Engenheiros da Universidade McGill alcançaram um avanço significativo, desenvolvendo um novo tipo de material ultrafino e deformável que poderá impulsionar a próxima geração de robôs flexíveis. Este material, feito de óxido de grafeno (GO) dobrado, é programável, permitindo que se mova, dobre e se remodele como um origami em movimento.

Uma equipe de pesquisa liderada em conjunto pelo laboratório de Hamid Akbarzadeh, no Departamento de Engenharia de Bio-recursos, e pelo laboratório de Marta Cerruti, no Departamento de Engenharia de Minas e Materiais, demonstrou o potencial do material em microdispositivos. Utilizando técnicas de fabricação em larga escala, eles conseguiram fabricar filmes de GO em microdispositivos capazes de andar, girar, virar e detectar seus próprios movimentos. A pesquisa também mostrou que este material pode ser controlado por umidade ou campos magnéticos, possibilitando a manipulação remota sem fios ou baterias.

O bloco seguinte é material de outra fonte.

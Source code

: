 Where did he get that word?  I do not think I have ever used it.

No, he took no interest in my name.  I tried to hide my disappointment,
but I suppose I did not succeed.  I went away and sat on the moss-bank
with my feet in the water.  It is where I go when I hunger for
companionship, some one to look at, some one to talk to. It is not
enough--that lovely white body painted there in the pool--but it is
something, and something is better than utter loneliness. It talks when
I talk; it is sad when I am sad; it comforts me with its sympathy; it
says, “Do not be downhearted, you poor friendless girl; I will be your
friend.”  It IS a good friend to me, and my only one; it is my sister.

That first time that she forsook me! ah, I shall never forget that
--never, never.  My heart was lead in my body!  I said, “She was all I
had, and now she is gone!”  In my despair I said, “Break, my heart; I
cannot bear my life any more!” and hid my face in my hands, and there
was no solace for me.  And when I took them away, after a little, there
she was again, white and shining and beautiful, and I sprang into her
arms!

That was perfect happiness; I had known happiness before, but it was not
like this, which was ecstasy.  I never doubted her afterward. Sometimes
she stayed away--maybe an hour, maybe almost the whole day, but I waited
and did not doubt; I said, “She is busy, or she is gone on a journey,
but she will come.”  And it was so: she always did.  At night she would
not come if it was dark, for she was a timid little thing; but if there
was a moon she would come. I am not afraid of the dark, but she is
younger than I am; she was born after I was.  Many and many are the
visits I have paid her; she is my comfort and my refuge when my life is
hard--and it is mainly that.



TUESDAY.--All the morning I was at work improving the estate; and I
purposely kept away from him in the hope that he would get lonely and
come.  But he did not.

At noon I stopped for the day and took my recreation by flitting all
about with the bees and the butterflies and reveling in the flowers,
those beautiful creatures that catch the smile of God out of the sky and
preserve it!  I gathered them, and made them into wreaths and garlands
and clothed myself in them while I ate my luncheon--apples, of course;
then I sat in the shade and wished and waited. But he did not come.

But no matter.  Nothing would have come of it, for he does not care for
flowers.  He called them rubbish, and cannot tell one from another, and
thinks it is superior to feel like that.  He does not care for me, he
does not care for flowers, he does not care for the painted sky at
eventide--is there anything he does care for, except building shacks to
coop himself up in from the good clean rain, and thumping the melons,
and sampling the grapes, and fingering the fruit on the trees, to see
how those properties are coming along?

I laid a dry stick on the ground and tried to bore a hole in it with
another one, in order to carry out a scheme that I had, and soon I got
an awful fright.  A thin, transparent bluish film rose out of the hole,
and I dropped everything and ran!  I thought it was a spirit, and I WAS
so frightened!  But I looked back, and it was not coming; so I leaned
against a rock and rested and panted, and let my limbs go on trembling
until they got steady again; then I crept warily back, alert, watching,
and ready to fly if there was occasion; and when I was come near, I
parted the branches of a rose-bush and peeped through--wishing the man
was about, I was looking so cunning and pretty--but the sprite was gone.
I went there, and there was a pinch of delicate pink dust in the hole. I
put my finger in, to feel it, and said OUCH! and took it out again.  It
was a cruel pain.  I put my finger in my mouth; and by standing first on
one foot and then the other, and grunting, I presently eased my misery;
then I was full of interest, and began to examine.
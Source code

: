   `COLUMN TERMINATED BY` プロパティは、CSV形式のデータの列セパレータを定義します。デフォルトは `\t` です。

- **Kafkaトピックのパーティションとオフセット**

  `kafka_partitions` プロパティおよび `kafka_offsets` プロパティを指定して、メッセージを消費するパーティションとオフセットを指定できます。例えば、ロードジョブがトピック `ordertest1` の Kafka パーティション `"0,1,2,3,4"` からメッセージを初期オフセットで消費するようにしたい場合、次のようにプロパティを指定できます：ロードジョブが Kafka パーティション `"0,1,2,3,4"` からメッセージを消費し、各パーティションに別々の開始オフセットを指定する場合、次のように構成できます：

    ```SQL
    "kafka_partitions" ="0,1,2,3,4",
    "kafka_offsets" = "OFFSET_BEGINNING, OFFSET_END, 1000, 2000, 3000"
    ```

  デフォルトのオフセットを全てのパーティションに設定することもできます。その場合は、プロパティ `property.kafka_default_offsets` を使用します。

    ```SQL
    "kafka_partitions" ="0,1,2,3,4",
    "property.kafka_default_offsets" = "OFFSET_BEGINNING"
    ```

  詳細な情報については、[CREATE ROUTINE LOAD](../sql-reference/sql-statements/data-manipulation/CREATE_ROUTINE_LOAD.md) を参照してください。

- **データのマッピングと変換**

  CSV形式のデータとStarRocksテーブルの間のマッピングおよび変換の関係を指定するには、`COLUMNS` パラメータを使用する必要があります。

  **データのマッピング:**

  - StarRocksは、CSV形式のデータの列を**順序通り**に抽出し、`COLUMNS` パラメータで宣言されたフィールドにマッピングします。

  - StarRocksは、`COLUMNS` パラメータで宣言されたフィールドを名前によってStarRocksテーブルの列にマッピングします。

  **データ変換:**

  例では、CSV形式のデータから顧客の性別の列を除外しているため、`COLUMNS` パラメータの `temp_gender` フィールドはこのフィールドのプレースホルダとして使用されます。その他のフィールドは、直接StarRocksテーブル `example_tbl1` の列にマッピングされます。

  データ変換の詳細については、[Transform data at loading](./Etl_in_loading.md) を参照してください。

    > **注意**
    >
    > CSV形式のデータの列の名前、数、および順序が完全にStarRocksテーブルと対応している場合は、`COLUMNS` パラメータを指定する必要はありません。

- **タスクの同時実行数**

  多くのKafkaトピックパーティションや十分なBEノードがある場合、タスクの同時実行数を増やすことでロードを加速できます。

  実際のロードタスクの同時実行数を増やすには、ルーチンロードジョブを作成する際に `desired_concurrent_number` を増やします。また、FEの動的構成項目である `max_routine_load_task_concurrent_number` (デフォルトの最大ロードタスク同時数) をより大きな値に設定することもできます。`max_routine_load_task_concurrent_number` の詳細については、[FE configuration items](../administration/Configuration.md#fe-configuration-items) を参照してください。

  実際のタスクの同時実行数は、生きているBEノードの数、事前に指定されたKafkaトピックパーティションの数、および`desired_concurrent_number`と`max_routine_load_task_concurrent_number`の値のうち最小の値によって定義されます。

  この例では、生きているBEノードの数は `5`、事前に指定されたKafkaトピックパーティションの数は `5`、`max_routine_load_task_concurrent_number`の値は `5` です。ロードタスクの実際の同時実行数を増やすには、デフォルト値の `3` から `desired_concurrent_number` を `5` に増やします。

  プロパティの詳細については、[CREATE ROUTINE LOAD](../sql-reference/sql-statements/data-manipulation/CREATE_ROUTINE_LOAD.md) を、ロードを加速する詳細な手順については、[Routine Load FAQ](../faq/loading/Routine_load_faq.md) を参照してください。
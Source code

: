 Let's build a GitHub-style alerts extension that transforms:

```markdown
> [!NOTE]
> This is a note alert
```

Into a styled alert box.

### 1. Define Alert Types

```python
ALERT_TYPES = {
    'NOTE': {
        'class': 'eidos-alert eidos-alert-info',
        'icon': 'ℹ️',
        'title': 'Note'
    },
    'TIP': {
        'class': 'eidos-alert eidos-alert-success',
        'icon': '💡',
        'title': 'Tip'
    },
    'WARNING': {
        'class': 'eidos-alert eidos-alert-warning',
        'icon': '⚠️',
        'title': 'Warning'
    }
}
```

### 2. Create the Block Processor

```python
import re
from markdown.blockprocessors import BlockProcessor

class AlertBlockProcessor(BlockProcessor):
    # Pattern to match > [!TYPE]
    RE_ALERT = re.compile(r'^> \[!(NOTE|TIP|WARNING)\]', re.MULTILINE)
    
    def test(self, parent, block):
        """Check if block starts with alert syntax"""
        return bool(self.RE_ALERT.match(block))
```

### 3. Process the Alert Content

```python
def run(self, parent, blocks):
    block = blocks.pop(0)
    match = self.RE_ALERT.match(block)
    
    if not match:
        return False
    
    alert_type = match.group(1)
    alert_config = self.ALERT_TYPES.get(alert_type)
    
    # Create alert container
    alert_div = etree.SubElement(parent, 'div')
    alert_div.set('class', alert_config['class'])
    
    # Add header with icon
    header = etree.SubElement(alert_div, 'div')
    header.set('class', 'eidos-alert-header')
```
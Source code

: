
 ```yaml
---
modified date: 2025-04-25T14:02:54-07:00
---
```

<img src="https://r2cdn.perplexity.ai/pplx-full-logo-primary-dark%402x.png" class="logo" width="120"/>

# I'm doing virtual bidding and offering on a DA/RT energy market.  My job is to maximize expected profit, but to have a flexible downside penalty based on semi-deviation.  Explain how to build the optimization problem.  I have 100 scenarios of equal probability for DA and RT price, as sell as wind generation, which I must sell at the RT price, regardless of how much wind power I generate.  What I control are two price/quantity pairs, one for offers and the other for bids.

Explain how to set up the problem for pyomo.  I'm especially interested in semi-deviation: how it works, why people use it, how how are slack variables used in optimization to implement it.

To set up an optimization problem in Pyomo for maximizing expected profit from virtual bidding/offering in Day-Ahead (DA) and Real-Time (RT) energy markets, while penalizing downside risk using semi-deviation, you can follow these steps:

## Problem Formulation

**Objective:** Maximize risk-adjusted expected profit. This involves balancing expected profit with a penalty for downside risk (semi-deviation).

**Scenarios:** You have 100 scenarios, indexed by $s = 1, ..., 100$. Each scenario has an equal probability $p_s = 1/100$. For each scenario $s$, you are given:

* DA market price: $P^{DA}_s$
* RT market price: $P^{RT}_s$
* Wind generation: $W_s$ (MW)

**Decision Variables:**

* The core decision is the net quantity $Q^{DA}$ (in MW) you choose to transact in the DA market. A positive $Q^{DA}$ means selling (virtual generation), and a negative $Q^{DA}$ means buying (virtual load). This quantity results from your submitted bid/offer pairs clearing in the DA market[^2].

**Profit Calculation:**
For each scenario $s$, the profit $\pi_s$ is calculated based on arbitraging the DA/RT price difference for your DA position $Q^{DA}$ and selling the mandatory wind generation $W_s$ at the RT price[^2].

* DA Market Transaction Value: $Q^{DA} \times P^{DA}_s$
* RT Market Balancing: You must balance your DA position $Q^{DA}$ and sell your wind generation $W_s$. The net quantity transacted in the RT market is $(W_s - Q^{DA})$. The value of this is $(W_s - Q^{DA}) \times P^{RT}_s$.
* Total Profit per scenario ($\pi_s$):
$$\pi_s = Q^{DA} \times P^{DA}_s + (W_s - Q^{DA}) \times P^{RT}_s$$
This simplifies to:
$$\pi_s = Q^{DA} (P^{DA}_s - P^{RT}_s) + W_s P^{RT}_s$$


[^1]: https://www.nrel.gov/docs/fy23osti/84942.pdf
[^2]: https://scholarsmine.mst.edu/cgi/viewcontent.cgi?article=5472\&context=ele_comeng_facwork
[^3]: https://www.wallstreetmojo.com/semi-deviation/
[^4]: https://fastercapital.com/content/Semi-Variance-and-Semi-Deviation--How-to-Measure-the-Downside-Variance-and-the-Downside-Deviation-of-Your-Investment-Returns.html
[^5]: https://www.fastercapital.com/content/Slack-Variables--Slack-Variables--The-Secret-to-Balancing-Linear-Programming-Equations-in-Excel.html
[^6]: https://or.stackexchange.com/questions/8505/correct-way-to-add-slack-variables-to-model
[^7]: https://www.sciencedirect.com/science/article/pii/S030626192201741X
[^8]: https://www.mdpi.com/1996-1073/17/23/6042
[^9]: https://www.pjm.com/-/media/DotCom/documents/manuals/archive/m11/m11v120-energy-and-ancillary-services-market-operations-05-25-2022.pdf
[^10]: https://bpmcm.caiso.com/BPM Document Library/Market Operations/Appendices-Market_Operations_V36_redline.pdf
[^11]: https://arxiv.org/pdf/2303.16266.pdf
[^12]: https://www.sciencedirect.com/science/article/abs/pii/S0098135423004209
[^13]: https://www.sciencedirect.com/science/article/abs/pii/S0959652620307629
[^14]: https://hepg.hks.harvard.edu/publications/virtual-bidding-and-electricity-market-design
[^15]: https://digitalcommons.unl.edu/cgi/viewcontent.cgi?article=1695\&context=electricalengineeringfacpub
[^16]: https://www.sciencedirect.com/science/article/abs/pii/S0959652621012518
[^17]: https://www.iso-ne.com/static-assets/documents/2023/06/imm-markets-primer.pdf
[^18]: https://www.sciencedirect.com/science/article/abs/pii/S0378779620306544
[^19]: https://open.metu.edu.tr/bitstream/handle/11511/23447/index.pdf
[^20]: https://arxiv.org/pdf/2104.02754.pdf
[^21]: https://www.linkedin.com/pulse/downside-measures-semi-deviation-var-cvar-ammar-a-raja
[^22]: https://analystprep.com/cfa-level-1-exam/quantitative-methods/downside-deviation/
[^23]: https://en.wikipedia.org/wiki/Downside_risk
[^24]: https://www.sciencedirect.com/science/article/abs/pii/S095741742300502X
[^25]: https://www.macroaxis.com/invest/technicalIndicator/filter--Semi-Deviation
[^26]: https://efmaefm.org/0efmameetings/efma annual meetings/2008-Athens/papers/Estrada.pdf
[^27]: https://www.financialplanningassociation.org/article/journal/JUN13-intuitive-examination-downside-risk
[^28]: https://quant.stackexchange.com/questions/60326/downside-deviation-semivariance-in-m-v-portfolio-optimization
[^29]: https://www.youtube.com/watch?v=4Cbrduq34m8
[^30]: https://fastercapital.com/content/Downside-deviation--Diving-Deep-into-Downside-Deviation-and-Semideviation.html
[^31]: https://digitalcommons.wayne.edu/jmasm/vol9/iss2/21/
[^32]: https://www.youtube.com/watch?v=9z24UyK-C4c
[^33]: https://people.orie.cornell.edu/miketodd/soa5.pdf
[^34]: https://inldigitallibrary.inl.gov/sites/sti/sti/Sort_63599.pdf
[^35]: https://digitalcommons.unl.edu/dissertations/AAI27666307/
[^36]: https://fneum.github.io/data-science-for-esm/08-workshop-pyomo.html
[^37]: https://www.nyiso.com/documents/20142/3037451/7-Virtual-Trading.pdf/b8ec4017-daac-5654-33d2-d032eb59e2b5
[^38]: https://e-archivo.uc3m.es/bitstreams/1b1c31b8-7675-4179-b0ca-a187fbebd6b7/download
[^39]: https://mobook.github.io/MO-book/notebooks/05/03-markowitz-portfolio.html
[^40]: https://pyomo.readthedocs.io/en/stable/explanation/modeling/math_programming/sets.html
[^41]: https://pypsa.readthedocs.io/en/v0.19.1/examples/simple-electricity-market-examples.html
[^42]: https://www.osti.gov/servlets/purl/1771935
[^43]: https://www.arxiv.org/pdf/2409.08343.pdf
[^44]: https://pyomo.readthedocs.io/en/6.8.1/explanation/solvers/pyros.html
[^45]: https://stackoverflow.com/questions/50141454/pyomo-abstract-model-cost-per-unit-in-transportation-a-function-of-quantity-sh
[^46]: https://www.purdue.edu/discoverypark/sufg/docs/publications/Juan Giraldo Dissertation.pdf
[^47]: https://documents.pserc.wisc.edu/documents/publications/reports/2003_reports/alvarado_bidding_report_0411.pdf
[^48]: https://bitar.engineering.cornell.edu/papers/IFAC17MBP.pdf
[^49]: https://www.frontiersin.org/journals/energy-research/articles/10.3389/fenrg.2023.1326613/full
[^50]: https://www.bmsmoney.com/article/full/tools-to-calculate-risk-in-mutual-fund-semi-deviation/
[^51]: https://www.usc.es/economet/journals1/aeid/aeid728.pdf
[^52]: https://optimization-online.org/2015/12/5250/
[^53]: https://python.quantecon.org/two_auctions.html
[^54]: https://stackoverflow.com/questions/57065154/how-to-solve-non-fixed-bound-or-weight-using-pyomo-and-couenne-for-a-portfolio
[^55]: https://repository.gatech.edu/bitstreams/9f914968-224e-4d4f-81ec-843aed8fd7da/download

A professora Cerruti destacou que os filmes de óxido de grafeno são muito promissores para a robótica flexível e atuadores adaptativos, mas as limitações anteriores incluíam fragilidade, dificuldade de fabricação em larga escala e a incapacidade de gerar movimentos complexos ou programáveis. O filme de GO robusto e flexível recém-desenvolvido resolve perfeitamente esses problemas, fornecendo um material ideal para robôs macios, sendo leve, seguro e capaz de movimentos complexos.
A equipe de pesquisa também descobriu que a condutividade elétrica da camada de óxido de grafeno muda conforme o material é dobrado, permitindo que a estrutura dobrada funcione tanto como um atuador de movimento quanto como um sensor. O professor Akbarzadeh afirmou: "Esses avanços possibilitaram metamateriais de GO robustos, reconfiguráveis e multifuncionais, marcando o surgimento do primeiro metamaterial atuador-sensor reconfigurável."